PAINEL NA GULBENKIAN
Almada Negreiros pintou o primeiro quadro – Fernando Pessoa sentado à mesa do Café Martinho da Arcada com o nº 2 da Revista Orpheu -, em 1954, para o restaurante Irmãos Unidos. Pouco antes de morrer, Almada assistiu ao leilão em que esta obra foi vendida por um valor exorbitante para a época, facto que confirmava a reputação do pintor. A segunda versão, executada em 1964, foi encomendada pela Fundação Calouste Gulbenkian, que a detém na sua colecção permanente.
“Começar”, o derradeiro painel gravado na pedra de calcário no grande átrio do edifício sede da Fundação Calouste Gulbenkian, ficou concluído em 1969. O tema foi escolhido por Almada Negreiros, que desde os anos 40 se dedicou de forma didáctica ao estudo do número e da geometria. No piso inferior, estão expostas duas tapeçarias a partir dos cartões de Almada Negreiros (1946-1949).
RUA OLIVAIS SUL
A Escola Básica Sarah Afonso fica na Rua Almada Negreiros, no bairro dos Olivais Sul, onde as ruas, excepto esta, têm nomes de cidades das ex-colónias. É a segunda rua mais comprida deste bairro predominantemente residencial e foi inaugurada em 1970, pouco antes da morte de Almada.
RIBEIRA DAS NAUS
A estrutura de ferro à beira do Rio Tejo, “Reminiscência de Almada Negreiros”, é uma obra de engenharia e técnica de serralharia, concebida pelas netas de Almada Negreiros, as arquitectas Catarina e Rita de Almada Negreiros, a partir de um desenho do próprio Almada – “Auto-Reminiscência” (1949). O monumento, erigido na Ribeira das Naus, partiu de uma proposta da CML para assinalar os 120 anos do nascimento de Almada Negreiros.
METRO SALDANHA
A estação Saldanha II (cais do Arco do Cego) do Metropolitano de Lisboa, na linha do Oriente (linha vermelha), foi inaugurada em 29 de Agosto de 2009. O projecto artístico da estação, em memória de Almada Negreiros, esteve a cargo do seu filho, o arquitecto José de Almada Negreiros, que criou uma unidade representativa da obra plástica do progenitor, reproduzida nas paredes forradas de azulejo — pinturas e desenhos, frases e excertos de textos.

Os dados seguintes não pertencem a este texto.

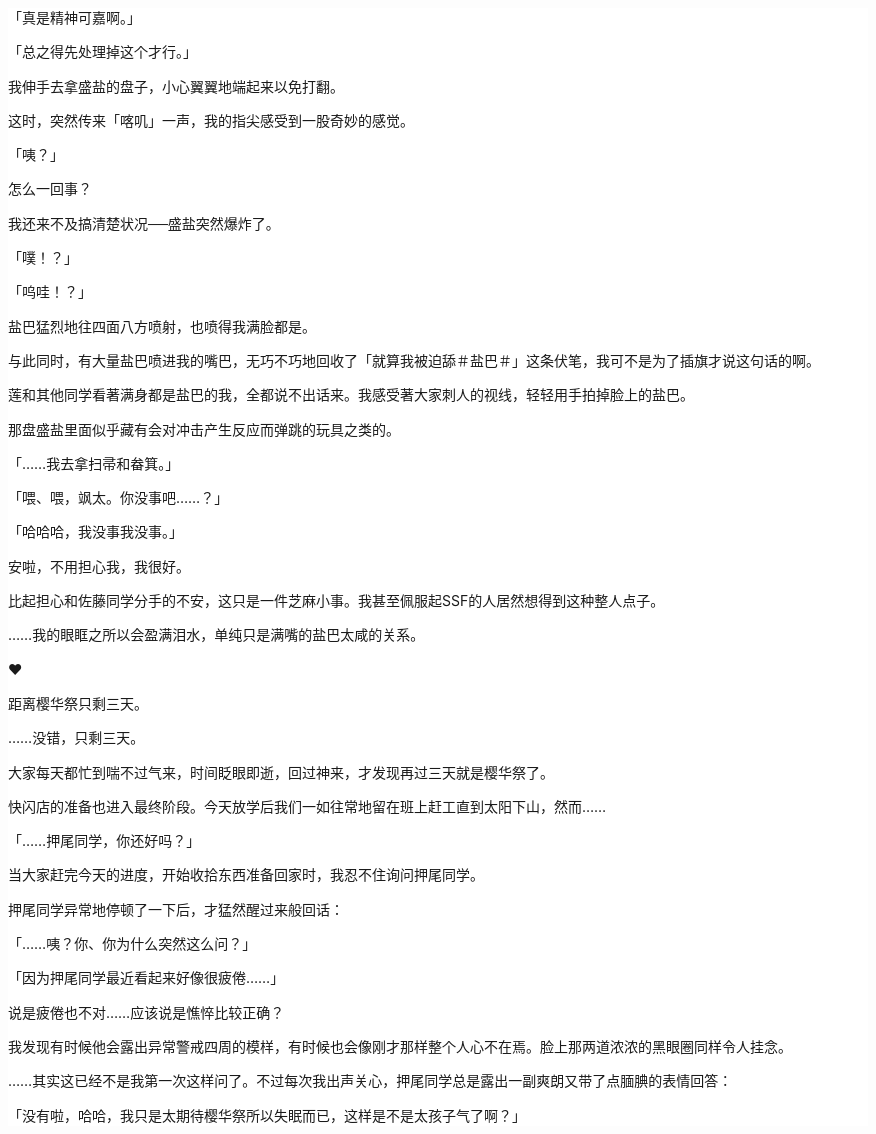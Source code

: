 「真是精神可嘉啊。」

「总之得先处理掉这个才行。」

我伸手去拿盛盐的盘子，小心翼翼地端起来以免打翻。

这时，突然传来「喀叽」一声，我的指尖感受到一股奇妙的感觉。

「咦？」

怎么一回事？

我还来不及搞清楚状况──盛盐突然爆炸了。

「噗！？」

「呜哇！？」

盐巴猛烈地往四面八方喷射，也喷得我满脸都是。

与此同时，有大量盐巴喷进我的嘴巴，无巧不巧地回收了「就算我被迫舔＃盐巴＃」这条伏笔，我可不是为了插旗才说这句话的啊。

莲和其他同学看著满身都是盐巴的我，全都说不出话来。我感受著大家刺人的视线，轻轻用手拍掉脸上的盐巴。

那盘盛盐里面似乎藏有会对冲击产生反应而弹跳的玩具之类的。

「……我去拿扫帚和畚箕。」

「喂、喂，飒太。你没事吧……？」

「哈哈哈，我没事我没事。」

安啦，不用担心我，我很好。

比起担心和佐藤同学分手的不安，这只是一件芝麻小事。我甚至佩服起SSF的人居然想得到这种整人点子。

……我的眼眶之所以会盈满泪水，单纯只是满嘴的盐巴太咸的关系。

♥

距离樱华祭只剩三天。

……没错，只剩三天。

大家每天都忙到喘不过气来，时间眨眼即逝，回过神来，才发现再过三天就是樱华祭了。

快闪店的准备也进入最终阶段。今天放学后我们一如往常地留在班上赶工直到太阳下山，然而……

「……押尾同学，你还好吗？」

当大家赶完今天的进度，开始收拾东西准备回家时，我忍不住询问押尾同学。

押尾同学异常地停顿了一下后，才猛然醒过来般回话：

「……咦？你、你为什么突然这么问？」

「因为押尾同学最近看起来好像很疲倦……」

说是疲倦也不对……应该说是憔悴比较正确？

我发现有时候他会露出异常警戒四周的模样，有时候也会像刚才那样整个人心不在焉。脸上那两道浓浓的黑眼圈同样令人挂念。

……其实这已经不是我第一次这样问了。不过每次我出声关心，押尾同学总是露出一副爽朗又带了点腼腆的表情回答：

「没有啦，哈哈，我只是太期待樱华祭所以失眠而已，这样是不是太孩子气了啊？」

Almada Negreiros é evocado em mais duas estações do metropolitano de Lisboa. Na estação terminal do Aeroporto, em que Almada aparece entre as “53 Figuras de Lisboa” representadas pelo caricaturista António (1953), e na estação do Alto dos Moinhos, “Poetas nas ruas de Lisboa”, em que Júlio Pomar (1926) junta Almada, Camões, Bocage e Pessoa.